[TRY IT]
Before printing the listing, strip out its pictures and keep everything else exact.
##### RECORDS SHOWN
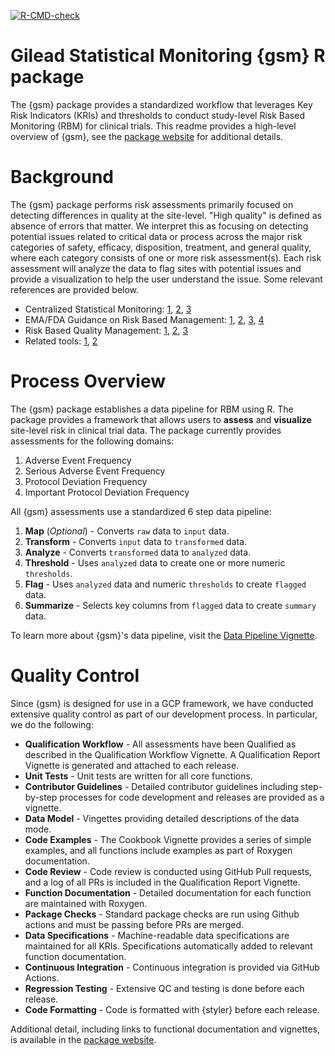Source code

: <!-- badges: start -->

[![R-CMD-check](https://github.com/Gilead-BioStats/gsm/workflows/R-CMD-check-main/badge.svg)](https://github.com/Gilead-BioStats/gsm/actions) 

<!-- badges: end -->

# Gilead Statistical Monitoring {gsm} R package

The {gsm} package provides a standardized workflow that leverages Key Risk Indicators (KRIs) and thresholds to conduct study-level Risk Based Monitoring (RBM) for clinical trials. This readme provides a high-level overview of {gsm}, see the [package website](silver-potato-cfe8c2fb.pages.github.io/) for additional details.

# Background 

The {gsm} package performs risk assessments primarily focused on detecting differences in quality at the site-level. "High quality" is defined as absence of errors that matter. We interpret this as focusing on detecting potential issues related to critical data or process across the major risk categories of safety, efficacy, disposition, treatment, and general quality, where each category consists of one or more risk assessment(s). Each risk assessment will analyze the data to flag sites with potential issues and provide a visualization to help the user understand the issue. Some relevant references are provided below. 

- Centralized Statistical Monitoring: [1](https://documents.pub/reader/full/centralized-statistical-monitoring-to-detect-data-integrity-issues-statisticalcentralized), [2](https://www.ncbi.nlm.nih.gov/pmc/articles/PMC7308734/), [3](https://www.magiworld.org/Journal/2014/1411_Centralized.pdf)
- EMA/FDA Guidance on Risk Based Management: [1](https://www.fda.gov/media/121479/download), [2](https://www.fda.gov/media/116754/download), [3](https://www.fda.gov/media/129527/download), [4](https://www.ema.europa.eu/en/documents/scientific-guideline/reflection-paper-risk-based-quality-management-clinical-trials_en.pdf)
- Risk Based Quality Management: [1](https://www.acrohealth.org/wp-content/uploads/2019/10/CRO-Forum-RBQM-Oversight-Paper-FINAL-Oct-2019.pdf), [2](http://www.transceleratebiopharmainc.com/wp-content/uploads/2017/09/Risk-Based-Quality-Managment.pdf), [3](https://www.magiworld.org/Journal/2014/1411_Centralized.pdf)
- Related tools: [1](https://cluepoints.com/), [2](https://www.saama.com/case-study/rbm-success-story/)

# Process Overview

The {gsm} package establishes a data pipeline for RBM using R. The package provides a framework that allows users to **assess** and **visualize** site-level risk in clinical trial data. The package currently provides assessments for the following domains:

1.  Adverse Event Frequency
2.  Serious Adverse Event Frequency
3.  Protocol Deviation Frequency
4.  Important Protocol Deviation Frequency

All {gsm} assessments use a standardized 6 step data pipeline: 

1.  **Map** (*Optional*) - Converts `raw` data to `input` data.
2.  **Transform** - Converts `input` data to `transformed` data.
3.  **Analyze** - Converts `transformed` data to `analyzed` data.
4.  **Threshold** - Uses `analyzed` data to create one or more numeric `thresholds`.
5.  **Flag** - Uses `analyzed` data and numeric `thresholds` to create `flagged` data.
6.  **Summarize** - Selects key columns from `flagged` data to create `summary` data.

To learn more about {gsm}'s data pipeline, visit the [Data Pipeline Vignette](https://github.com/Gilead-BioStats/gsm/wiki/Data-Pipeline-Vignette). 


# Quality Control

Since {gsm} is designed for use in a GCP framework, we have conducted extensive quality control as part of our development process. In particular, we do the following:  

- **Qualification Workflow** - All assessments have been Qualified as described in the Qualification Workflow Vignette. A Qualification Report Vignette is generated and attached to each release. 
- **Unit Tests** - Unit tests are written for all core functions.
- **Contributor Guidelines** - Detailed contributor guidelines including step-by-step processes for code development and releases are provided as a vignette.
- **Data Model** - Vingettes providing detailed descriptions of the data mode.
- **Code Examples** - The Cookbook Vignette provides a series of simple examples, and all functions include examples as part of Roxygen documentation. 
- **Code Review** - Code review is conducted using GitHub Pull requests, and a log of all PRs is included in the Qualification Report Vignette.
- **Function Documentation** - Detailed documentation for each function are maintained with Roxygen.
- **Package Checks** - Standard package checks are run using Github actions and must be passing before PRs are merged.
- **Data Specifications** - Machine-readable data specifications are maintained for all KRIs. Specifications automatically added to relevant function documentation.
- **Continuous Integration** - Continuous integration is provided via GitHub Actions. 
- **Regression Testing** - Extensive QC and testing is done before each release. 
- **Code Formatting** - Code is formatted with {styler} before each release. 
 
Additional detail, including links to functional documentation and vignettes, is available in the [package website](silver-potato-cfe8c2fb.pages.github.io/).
##########
[ANSWER SECTION]
Source code

: <!-- badges: start -->

[![R-CMD-check](https://github.com/Gilead-BioStats/gsm/workflows/R-CMD-check-main/badge.svg)](https://github.com/Gilead-BioStats/gsm/actions) 

<!-- badges: end -->

# Gilead Statistical Monitoring {gsm} R package

The {gsm} package provides a standardized workflow that leverages Key Risk Indicators (KRIs) and thresholds to conduct study-level Risk Based Monitoring (RBM) for clinical trials. This readme provides a high-level overview of {gsm}, see the [package website](silver-potato-cfe8c2fb.pages.github.io/) for additional details.

# Background 

The {gsm} package performs risk assessments primarily focused on detecting differences in quality at the site-level. "High quality" is defined as absence of errors that matter. We interpret this as focusing on detecting potential issues related to critical data or process across the major risk categories of safety, efficacy, disposition, treatment, and general quality, where each category consists of one or more risk assessment(s). Each risk assessment will analyze the data to flag sites with potential issues and provide a visualization to help the user understand the issue. Some relevant references are provided below. 

- Centralized Statistical Monitoring: [1](https://documents.pub/reader/full/centralized-statistical-monitoring-to-detect-data-integrity-issues-statisticalcentralized), [2](https://www.ncbi.nlm.nih.gov/pmc/articles/PMC7308734/), [3](https://www.magiworld.org/Journal/2014/1411_Centralized.pdf)
- EMA/FDA Guidance on Risk Based Management: [1](https://www.fda.gov/media/121479/download), [2](https://www.fda.gov/media/116754/download), [3](https://www.fda.gov/media/129527/download), [4](https://www.ema.europa.eu/en/documents/scientific-guideline/reflection-paper-risk-based-quality-management-clinical-trials_en.pdf)
- Risk Based Quality Management: [1](https://www.acrohealth.org/wp-content/uploads/2019/10/CRO-Forum-RBQM-Oversight-Paper-FINAL-Oct-2019.pdf), [2](http://www.transceleratebiopharmainc.com/wp-content/uploads/2017/09/Risk-Based-Quality-Managment.pdf), [3](https://www.magiworld.org/Journal/2014/1411_Centralized.pdf)
- Related tools: [1](https://cluepoints.com/), [2](https://www.saama.com/case-study/rbm-success-story/)

# Process Overview

The {gsm} package establishes a data pipeline for RBM using R. The package provides a framework that allows users to **assess** and **visualize** site-level risk in clinical trial data. The package currently provides assessments for the following domains:

1.  Adverse Event Frequency
2.  Serious Adverse Event Frequency
3.  Protocol Deviation Frequency
4.  Important Protocol Deviation Frequency

All {gsm} assessments use a standardized 6 step data pipeline: 

1.  **Map** (*Optional*) - Converts `raw` data to `input` data.
2.  **Transform** - Converts `input` data to `transformed` data.
3.  **Analyze** - Converts `transformed` data to `analyzed` data.
4.  **Threshold** - Uses `analyzed` data to create one or more numeric `thresholds`.
5.  **Flag** - Uses `analyzed` data and numeric `thresholds` to create `flagged` data.
6.  **Summarize** - Selects key columns from `flagged` data to create `summary` data.

To learn more about {gsm}'s data pipeline, visit the [Data Pipeline Vignette](https://github.com/Gilead-BioStats/gsm/wiki/Data-Pipeline-Vignette). 


# Quality Control

Since {gsm} is designed for use in a GCP framework, we have conducted extensive quality control as part of our development process. In particular, we do the following:  

- **Qualification Workflow** - All assessments have been Qualified as described in the Qualification Workflow Vignette. A Qualification Report Vignette is generated and attached to each release. 
- **Unit Tests** - Unit tests are written for all core functions.
- **Contributor Guidelines** - Detailed contributor guidelines including step-by-step processes for code development and releases are provided as a vignette.
- **Data Model** - Vingettes providing detailed descriptions of the data mode.
- **Code Examples** - The Cookbook Vignette provides a series of simple examples, and all functions include examples as part of Roxygen documentation. 
- **Code Review** - Code review is conducted using GitHub Pull requests, and a log of all PRs is included in the Qualification Report Vignette.
- **Function Documentation** - Detailed documentation for each function are maintained with Roxygen.
- **Package Checks** - Standard package checks are run using Github actions and must be passing before PRs are merged.
- **Data Specifications** - Machine-readable data specifications are maintained for all KRIs. Specifications automatically added to relevant function documentation.
- **Continuous Integration** - Continuous integration is provided via GitHub Actions. 
- **Regression Testing** - Extensive QC and testing is done before each release. 
- **Code Formatting** - Code is formatted with {styler} before each release. 
 
Additional detail, including links to functional documentation and vignettes, is available in the [package website](silver-potato-cfe8c2fb.pages.github.io/).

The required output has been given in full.